Exercise prompt -> The only acceptable output is every entry, printed exactly.

Collection entries:
****

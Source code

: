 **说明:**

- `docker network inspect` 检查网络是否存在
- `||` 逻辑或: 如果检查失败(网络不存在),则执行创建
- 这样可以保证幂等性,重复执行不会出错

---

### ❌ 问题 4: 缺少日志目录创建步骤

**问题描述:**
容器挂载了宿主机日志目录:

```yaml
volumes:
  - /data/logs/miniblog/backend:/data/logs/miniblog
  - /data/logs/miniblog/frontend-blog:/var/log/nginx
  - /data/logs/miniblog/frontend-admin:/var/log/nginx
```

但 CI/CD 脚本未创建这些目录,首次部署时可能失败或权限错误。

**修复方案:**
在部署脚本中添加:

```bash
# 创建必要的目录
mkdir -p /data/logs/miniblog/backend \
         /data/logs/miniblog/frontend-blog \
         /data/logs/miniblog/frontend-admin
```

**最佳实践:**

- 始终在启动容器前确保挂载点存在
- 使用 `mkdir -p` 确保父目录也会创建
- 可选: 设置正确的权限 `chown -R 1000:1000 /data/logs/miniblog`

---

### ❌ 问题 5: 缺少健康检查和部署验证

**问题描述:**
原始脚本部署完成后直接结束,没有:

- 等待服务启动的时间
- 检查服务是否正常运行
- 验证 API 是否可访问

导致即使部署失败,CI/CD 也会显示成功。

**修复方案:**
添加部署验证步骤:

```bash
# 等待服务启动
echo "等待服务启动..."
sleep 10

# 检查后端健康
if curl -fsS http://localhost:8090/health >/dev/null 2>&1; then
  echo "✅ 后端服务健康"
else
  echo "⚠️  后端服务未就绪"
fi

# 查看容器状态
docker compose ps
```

****

Exercise answer ->
Source code

: **说明:**

- `docker network inspect` 检查网络是否存在
- `||` 逻辑或: 如果检查失败(网络不存在),则执行创建
- 这样可以保证幂等性,重复执行不会出错

---

### ❌ 问题 4: 缺少日志目录创建步骤

**问题描述:**
容器挂载了宿主机日志目录:

```yaml
volumes:
  - /data/logs/miniblog/backend:/data/logs/miniblog
  - /data/logs/miniblog/frontend-blog:/var/log/nginx
  - /data/logs/miniblog/frontend-admin:/var/log/nginx
```

但 CI/CD 脚本未创建这些目录,首次部署时可能失败或权限错误。

**修复方案:**
在部署脚本中添加:

```bash
# 创建必要的目录
mkdir -p /data/logs/miniblog/backend \
         /data/logs/miniblog/frontend-blog \
         /data/logs/miniblog/frontend-admin
```

**最佳实践:**

- 始终在启动容器前确保挂载点存在
- 使用 `mkdir -p` 确保父目录也会创建
- 可选: 设置正确的权限 `chown -R 1000:1000 /data/logs/miniblog`

---

### ❌ 问题 5: 缺少健康检查和部署验证

**问题描述:**
原始脚本部署完成后直接结束,没有:

- 等待服务启动的时间
- 检查服务是否正常运行
- 验证 API 是否可访问

导致即使部署失败,CI/CD 也会显示成功。

**修复方案:**
添加部署验证步骤:

```bash
# 等待服务启动
echo "等待服务启动..."
sleep 10

# 检查后端健康
if curl -fsS http://localhost:8090/health >/dev/null 2>&1; then
  echo "✅ 后端服务健康"
else
  echo "⚠️  后端服务未就绪"
fi

# 查看容器状态
docker compose ps
```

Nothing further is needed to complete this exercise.